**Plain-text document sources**
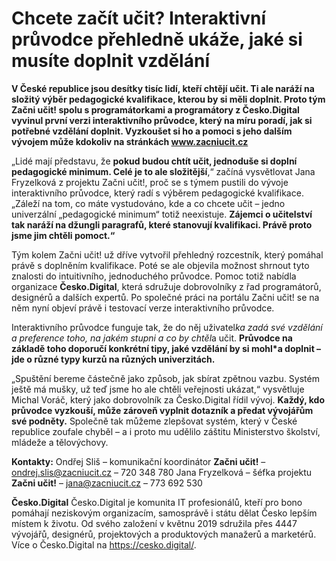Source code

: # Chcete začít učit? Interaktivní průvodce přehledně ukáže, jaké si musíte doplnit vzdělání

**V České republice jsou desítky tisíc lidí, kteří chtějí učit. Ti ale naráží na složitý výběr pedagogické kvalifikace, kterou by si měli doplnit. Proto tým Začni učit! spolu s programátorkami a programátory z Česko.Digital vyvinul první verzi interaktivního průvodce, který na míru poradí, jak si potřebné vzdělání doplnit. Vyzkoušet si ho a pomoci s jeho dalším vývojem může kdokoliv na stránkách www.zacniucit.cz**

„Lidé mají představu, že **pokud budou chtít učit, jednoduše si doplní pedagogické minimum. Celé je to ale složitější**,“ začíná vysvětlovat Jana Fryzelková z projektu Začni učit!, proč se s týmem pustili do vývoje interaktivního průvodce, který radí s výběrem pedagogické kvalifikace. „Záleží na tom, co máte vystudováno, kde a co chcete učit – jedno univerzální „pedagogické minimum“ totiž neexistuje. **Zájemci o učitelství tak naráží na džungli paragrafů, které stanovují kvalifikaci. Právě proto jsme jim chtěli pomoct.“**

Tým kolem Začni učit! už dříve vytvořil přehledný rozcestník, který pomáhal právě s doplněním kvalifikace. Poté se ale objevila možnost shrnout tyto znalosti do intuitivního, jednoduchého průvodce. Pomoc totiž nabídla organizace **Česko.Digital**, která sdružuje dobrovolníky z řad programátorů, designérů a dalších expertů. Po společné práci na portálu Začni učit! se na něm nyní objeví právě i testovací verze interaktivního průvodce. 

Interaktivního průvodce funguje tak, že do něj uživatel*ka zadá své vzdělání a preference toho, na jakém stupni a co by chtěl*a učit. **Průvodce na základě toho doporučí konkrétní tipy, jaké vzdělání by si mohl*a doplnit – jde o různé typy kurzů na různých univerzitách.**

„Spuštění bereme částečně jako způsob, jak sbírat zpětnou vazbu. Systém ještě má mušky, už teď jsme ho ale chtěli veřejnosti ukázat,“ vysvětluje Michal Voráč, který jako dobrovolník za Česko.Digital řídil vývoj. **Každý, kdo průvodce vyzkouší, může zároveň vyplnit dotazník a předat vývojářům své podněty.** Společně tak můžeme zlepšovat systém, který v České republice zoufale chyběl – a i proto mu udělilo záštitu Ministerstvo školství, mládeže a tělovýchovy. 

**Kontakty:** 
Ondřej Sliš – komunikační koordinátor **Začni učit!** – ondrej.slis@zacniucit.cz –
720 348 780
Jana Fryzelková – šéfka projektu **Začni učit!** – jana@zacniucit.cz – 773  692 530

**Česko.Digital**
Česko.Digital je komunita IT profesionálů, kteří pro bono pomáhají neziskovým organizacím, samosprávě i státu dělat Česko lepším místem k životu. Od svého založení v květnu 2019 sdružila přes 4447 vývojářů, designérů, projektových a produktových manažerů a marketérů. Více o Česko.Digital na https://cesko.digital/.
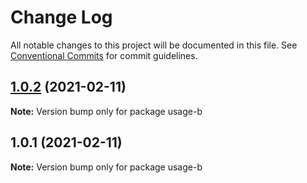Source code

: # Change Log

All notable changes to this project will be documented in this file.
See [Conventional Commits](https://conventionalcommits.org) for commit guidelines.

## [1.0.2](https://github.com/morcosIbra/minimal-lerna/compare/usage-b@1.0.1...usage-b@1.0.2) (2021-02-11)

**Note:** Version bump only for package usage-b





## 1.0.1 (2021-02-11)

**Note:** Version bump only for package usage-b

**What to do**
What is the number of lines in the records that hold "kteří"? Give the number by itself.

**Answer for this exercise**
2